Exercise objective: Below are records; copy every line in them that holds the word "należy".

■ ■ ■

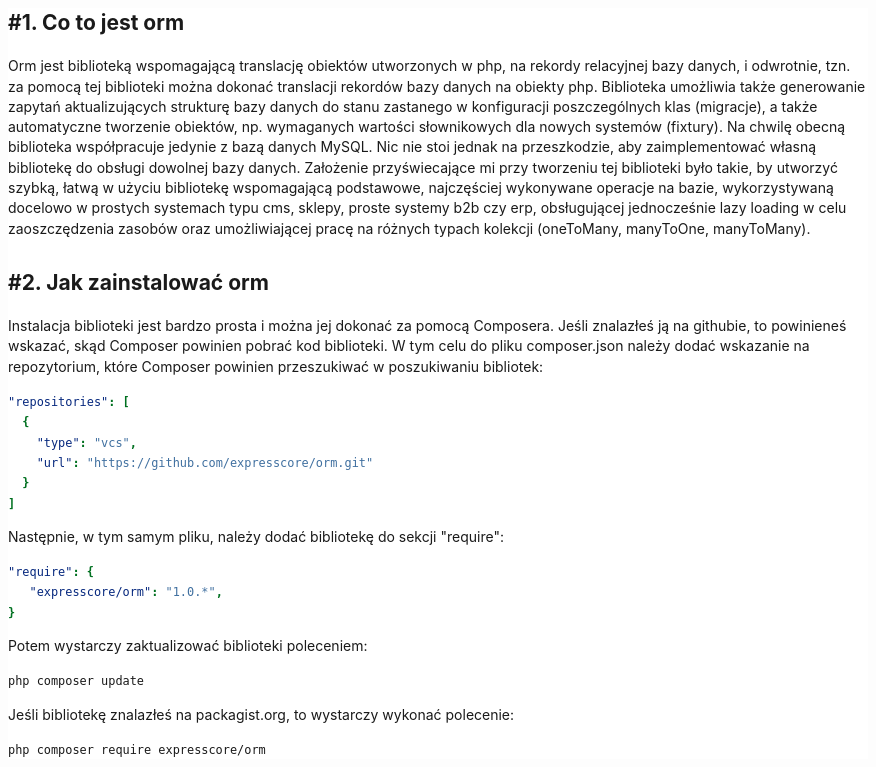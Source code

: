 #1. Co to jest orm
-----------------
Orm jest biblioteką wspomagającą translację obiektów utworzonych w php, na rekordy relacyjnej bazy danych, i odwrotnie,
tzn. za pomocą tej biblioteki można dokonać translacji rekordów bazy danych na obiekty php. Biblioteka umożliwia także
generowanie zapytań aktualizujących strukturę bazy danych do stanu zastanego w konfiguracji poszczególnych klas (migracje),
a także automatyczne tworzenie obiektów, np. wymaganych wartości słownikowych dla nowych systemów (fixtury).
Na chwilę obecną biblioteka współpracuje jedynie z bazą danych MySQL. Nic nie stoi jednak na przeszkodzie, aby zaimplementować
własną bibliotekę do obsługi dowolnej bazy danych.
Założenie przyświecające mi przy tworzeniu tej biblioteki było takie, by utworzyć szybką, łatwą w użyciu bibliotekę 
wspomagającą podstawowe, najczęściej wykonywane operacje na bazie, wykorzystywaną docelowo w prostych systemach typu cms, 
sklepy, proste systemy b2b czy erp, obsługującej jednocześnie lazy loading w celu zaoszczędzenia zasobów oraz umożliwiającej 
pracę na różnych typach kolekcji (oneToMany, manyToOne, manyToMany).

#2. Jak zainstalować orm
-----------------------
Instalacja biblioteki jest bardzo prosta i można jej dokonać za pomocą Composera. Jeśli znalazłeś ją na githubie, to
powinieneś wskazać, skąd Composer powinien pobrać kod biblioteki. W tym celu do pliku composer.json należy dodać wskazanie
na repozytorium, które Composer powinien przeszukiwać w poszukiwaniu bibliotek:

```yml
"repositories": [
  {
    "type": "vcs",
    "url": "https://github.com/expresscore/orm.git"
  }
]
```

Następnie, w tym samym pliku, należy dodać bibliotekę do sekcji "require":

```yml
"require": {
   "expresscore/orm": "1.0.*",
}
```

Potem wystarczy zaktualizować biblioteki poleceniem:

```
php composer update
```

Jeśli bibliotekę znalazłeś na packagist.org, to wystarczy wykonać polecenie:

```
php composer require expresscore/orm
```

■ ■ ■

Reply to the task:
powinieneś wskazać, skąd Composer powinien pobrać kod biblioteki. W tym celu do pliku composer.json należy dodać wskazanie
Następnie, w tym samym pliku, należy dodać bibliotekę do sekcji "require":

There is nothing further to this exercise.